« Back to Results

High-Dimensional Econometrics and Machine Learning

Paper Session

Sunday, Jan. 3, 2021 3:45 PM - 5:45 PM (EST)

Hosted By: Econometric Society
  • Chair: Mikkel Soelvsten, University of Wisconsin-Madison

Shapes as Product Differentiation: Neural Network Embedding in the Analysis of Markets for Fonts

Sukjin Han
,
University of Texas-Austin
Eric Schulman
,
University of Texas-Austin

Abstract

Many products have key attributes that are high dimensional (e.g., design, text). Quantifying these attributes is important for economic analysis. This paper considers one of the simplest design products, fonts, and quantifies their shape by constructing their embeddings using a modern convolutional neural network. The embedding maps fonts’ shapes onto a low dimensional vector. Importantly, we verify the resulting embed- ding is economically meaningful by showing that mutual information is high between the embedding and descriptions assigned to each font by font designers and consumers. We illustrate the usefulness of the embeddings by a simple trend analysis of font style.

Sparse Quantile Regression

Le-Yu Chen
,
Academia Sinica
Sokbae (Simon) Lee
,
Columbia University

Abstract

We estimate a quantile regression model with a penalty on the number of selected covariates. We derive probability bounds on the estimated sparsity as well as probability and expectation bounds on the excess quantile prediction risk and the mean-square parameter estimation error of our proposed estimator. These theoretical results are non-asymptotic and established in a high-dimensional setting. In particular, we show that our method yields a sparse estimator whose L0-norm can be close to true sparsity with high probability and obtain the oracle rates of convergence for the excess prediction risk and the mean-square parameter estimation error. We implement the proposed procedure via the method of mixed integer linear programming and also a more scalable first-order approximation algorithm. The finite-sample numerical performance is illustrated in Monte Carlo experiments.

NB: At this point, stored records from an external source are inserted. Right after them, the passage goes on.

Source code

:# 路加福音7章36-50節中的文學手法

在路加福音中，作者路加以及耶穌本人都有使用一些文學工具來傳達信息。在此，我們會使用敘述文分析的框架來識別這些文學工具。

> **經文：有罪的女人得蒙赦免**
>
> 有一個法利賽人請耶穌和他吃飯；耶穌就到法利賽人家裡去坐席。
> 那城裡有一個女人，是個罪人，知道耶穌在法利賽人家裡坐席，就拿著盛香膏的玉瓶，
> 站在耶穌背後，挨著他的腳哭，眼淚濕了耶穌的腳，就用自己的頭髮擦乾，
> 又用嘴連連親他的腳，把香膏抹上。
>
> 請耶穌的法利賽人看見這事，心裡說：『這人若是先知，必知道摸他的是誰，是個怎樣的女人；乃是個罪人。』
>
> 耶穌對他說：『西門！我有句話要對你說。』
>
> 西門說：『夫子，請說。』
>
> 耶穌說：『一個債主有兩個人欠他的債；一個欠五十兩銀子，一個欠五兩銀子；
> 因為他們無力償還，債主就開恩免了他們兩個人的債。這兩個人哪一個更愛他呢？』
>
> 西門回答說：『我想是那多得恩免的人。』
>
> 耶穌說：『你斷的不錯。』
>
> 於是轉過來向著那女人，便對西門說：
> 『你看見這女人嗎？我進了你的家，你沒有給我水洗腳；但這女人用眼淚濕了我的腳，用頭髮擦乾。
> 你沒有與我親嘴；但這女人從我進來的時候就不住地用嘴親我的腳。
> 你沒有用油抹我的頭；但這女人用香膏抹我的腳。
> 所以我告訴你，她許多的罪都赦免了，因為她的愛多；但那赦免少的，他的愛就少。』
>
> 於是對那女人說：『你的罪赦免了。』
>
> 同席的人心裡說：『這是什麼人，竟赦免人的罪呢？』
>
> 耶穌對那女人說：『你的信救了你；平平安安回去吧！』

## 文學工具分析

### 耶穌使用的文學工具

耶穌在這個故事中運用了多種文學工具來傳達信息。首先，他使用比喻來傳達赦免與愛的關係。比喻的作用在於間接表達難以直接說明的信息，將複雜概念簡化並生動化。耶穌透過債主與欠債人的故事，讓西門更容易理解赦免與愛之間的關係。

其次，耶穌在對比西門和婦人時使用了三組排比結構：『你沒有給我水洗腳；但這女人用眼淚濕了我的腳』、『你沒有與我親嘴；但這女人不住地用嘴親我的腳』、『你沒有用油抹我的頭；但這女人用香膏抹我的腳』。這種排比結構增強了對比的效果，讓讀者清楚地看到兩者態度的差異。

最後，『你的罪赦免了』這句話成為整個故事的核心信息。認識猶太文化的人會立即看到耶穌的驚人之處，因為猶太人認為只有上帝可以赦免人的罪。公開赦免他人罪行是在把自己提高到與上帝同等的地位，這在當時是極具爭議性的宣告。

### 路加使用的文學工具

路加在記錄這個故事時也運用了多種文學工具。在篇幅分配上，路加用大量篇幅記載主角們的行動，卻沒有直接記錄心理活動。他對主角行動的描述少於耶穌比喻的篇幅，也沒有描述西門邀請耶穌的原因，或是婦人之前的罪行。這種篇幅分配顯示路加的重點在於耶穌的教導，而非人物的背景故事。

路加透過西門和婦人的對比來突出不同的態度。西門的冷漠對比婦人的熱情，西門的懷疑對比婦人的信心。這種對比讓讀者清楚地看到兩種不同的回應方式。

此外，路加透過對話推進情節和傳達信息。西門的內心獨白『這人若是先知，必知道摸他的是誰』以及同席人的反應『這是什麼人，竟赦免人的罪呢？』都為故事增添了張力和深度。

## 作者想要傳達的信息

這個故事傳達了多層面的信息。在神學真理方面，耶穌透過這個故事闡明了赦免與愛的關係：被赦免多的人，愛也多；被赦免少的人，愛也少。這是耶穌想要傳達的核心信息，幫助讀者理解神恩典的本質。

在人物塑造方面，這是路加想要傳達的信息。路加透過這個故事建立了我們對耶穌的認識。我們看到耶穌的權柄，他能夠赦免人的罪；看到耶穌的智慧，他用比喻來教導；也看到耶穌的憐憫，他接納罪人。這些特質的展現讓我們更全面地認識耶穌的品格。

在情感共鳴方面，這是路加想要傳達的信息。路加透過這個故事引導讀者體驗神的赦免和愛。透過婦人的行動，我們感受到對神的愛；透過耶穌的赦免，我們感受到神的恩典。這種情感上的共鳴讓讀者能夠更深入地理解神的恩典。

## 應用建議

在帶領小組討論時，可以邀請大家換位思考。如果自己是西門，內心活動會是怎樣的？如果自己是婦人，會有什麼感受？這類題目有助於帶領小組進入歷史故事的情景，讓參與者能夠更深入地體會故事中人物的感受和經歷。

Testing Many Restrictions Under Heteroskedasticity

Stanislav Anatolyev
,
CERGE-EI and New Economic School
Mikkel Soelvsten
,
University of Wisconsin-Madison

Abstract

We propose a hypothesis test that allows for many tested restrictions in a heteroskedastic linear regression model. The test compares the conventional F-statistic to a critical value that corrects for many restrictions and conditional heteroskedasticity. The correction utilizes leave-one-out estimation to recenter the conventional critical value and leave-three-out estimation to rescale it. Large sample properties of the test are established in an asymptotic framework where the number of tested restrictions may grow in proportion to the number of observations. We show that the test is asymptotically valid and has non-trivial asymptotic power against the same local alternatives as the exact F test when the latter is valid. Simulations corroborate the relevance of these theoretical findings and suggest excellent size control in moderately small samples also under strong heteroskedasticity.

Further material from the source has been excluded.